===== INFORMATION GIVEN =====
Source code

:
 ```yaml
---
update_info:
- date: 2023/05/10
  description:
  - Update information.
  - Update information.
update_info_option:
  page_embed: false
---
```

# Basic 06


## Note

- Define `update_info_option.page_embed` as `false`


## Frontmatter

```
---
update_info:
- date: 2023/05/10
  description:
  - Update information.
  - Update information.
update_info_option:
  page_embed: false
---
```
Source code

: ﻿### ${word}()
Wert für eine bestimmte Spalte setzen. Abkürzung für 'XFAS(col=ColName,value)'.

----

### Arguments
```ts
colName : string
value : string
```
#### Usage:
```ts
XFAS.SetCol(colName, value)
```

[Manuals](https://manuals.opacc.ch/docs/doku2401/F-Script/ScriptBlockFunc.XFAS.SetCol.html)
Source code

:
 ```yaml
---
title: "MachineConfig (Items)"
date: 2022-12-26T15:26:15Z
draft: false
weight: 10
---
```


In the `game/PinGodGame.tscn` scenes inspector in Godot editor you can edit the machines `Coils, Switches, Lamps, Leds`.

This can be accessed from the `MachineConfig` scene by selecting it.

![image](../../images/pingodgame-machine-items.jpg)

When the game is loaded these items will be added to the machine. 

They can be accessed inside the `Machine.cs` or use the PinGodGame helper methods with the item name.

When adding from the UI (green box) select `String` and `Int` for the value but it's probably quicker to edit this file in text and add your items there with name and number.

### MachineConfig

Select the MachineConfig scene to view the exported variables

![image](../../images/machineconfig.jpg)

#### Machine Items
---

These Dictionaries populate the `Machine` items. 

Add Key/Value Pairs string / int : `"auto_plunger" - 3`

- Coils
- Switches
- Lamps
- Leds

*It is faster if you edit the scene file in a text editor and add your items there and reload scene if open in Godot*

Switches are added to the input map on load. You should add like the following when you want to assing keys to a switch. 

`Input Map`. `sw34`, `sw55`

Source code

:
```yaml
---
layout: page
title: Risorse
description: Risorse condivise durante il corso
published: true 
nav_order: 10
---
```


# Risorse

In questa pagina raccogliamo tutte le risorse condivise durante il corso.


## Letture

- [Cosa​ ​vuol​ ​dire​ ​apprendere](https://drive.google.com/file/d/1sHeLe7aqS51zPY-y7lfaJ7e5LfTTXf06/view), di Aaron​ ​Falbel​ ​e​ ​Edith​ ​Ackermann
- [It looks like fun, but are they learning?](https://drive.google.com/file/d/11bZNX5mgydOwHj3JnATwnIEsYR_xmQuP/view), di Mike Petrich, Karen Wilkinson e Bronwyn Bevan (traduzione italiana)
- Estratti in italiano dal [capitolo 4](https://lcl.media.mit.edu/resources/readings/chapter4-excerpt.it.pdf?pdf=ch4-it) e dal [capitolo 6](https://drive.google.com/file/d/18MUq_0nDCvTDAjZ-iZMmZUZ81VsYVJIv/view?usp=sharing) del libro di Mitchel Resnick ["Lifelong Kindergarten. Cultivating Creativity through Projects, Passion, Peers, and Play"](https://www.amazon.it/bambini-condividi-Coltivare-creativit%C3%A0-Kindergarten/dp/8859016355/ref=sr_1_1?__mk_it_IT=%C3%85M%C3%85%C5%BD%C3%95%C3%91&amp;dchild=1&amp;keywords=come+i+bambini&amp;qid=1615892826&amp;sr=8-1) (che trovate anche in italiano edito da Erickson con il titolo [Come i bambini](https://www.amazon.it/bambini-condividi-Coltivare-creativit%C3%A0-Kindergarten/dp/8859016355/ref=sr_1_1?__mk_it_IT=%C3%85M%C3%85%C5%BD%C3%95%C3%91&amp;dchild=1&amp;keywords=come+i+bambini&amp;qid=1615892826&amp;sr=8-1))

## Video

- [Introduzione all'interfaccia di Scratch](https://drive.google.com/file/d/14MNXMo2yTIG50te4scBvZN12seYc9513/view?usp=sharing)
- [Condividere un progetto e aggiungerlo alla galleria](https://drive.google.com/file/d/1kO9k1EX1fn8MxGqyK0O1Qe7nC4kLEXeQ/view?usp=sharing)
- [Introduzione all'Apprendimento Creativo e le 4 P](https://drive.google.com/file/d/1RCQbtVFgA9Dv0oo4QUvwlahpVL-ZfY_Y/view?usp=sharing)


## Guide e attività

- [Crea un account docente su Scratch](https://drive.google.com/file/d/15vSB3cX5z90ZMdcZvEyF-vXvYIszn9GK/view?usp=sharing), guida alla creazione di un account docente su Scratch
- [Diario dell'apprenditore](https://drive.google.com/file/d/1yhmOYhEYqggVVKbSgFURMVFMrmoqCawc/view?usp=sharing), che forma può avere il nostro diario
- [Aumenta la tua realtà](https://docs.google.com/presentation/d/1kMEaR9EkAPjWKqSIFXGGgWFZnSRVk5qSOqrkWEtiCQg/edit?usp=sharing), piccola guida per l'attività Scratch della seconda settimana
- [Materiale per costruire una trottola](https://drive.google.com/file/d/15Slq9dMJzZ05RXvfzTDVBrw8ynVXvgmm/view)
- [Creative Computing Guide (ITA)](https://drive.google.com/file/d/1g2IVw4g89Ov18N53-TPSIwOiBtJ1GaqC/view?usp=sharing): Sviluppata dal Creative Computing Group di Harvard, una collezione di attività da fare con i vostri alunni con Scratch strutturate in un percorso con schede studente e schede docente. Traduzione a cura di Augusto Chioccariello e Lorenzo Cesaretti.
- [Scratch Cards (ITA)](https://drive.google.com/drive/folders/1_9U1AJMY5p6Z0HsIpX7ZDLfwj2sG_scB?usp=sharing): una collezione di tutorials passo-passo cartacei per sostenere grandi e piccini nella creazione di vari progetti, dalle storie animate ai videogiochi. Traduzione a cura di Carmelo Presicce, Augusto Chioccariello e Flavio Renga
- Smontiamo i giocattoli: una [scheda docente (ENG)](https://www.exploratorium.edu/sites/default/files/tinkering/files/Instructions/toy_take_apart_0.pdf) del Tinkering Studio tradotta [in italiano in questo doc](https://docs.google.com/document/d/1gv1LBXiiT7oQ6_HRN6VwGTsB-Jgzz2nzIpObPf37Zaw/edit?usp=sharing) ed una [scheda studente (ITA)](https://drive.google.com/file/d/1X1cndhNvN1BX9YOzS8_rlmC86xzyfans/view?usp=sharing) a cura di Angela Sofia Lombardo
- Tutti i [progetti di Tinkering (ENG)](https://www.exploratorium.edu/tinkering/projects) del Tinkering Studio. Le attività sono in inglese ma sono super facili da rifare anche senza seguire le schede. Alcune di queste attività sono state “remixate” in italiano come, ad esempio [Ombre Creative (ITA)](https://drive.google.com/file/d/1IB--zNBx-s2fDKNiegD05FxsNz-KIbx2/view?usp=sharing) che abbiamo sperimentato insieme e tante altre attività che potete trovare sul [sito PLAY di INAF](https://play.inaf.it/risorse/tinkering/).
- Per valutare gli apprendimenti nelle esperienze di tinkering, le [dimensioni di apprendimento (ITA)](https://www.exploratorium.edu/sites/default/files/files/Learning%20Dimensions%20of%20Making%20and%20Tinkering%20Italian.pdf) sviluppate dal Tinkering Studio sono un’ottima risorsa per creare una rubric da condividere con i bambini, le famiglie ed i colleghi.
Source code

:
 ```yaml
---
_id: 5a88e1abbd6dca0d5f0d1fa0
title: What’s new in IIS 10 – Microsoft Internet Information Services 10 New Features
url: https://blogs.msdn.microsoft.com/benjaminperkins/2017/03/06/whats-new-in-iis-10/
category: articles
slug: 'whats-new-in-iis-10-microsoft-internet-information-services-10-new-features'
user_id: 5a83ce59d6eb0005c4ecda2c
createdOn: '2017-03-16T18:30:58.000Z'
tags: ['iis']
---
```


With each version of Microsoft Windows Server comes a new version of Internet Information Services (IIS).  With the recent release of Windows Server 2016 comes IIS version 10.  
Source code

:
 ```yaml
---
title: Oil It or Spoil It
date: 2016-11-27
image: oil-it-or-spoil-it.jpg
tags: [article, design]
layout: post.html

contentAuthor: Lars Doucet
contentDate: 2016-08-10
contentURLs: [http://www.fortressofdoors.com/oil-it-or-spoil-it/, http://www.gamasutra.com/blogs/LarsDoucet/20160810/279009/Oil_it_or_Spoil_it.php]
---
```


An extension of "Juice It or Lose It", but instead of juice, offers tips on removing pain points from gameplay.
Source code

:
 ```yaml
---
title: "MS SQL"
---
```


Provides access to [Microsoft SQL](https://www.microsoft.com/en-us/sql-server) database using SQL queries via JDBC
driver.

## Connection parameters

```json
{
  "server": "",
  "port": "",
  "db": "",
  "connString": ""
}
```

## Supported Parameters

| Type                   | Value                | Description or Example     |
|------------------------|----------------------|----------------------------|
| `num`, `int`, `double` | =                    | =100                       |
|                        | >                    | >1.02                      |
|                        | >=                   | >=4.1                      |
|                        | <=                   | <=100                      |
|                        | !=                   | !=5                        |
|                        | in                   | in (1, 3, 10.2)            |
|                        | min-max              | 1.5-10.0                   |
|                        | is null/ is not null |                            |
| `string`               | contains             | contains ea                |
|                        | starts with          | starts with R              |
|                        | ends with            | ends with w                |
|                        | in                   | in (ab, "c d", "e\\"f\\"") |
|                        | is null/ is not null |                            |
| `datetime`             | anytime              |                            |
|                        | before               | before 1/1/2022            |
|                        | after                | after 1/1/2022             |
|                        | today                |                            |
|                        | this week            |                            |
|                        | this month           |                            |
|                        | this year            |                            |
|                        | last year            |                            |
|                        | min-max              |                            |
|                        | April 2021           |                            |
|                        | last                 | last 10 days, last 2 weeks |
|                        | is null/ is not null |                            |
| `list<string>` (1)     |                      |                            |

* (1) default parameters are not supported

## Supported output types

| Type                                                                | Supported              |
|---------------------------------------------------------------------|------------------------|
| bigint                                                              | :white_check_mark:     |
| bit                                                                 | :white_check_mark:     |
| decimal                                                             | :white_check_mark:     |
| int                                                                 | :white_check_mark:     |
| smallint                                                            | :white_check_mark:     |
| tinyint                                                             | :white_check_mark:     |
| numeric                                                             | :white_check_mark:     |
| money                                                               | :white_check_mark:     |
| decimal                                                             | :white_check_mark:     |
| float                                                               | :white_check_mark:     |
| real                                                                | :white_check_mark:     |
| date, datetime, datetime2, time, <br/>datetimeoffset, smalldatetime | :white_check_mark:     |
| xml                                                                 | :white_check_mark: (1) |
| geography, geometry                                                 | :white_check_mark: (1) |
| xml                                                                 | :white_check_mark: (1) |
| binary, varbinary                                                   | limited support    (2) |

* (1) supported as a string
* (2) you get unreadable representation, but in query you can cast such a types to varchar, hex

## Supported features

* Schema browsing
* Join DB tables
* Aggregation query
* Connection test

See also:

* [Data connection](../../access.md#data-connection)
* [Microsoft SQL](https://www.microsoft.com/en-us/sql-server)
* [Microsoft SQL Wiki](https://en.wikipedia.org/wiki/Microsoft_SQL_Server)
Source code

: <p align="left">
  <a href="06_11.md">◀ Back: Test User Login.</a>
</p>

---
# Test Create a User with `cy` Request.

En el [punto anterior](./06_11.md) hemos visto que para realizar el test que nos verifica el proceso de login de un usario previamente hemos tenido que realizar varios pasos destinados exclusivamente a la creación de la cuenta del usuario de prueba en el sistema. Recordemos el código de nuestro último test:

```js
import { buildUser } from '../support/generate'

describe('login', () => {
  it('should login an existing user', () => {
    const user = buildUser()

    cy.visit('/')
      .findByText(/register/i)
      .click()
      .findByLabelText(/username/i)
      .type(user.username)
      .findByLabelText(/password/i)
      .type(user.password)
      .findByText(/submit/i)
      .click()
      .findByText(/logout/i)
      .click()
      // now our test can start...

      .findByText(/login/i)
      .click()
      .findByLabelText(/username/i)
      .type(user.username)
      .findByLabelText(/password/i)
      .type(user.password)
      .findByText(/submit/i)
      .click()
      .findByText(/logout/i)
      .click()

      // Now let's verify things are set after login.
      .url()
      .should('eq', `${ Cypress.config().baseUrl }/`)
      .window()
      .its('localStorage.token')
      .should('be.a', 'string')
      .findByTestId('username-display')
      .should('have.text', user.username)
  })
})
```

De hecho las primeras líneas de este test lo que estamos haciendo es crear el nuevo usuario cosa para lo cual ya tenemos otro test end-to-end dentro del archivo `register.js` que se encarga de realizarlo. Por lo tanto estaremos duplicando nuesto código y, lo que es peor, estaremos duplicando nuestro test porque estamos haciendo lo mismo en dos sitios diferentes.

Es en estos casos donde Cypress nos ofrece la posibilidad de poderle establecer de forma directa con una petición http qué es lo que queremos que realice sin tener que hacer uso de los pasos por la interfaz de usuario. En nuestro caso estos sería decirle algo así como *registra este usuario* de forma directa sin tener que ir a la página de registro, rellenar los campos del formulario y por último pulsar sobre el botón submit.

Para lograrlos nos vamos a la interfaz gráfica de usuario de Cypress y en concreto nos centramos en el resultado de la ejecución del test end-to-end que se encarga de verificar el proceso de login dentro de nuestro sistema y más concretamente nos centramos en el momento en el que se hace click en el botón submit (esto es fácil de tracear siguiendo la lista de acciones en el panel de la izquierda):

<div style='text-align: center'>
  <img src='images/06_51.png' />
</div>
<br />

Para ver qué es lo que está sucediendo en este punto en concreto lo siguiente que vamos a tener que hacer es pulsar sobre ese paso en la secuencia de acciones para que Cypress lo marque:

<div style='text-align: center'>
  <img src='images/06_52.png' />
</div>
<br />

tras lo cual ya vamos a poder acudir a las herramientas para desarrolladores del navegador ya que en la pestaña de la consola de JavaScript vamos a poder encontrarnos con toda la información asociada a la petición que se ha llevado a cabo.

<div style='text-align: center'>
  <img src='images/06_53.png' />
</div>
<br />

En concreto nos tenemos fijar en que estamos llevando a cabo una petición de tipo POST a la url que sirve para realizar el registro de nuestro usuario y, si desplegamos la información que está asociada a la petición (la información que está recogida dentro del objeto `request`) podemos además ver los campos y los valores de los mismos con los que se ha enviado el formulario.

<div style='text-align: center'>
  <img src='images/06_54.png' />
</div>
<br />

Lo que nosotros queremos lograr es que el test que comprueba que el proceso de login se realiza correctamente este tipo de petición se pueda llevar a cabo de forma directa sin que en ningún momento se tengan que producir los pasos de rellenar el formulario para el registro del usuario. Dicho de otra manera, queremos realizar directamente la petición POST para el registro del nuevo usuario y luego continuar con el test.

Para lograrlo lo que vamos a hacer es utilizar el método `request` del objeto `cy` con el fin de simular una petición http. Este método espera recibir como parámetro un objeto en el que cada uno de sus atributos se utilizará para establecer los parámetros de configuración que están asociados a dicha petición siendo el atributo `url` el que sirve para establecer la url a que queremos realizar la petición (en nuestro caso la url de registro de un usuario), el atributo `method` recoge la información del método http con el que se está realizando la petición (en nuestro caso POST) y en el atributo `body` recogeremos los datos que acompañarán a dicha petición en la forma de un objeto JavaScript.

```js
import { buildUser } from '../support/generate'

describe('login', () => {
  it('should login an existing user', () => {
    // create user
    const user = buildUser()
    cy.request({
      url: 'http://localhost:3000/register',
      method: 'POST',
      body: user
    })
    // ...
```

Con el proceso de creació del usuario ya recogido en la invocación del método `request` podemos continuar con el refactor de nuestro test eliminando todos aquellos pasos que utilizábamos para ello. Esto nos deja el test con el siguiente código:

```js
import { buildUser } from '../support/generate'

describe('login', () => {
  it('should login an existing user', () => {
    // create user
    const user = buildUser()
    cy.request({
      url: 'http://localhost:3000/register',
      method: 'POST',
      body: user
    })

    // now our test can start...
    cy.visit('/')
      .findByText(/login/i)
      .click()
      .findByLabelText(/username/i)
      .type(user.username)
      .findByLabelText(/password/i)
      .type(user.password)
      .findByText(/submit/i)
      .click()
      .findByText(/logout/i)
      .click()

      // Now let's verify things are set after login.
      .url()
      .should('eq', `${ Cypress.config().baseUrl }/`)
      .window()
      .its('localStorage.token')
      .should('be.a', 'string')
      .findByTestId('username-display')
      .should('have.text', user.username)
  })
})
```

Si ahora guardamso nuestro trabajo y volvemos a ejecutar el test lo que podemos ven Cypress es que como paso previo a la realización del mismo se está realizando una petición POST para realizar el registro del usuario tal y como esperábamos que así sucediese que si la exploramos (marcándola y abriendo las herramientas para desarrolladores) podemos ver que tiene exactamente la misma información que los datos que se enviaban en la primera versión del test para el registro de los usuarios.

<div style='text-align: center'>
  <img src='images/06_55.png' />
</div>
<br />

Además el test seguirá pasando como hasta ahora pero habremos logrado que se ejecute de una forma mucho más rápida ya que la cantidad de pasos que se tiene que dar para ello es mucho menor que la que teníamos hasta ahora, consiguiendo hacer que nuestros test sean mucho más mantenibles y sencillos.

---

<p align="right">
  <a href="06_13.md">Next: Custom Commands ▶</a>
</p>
=====
PROBLEM STATEMENT: In the records above, how many lines include "added"? Reply only with the number.

EXERCISE OUTPUT: 2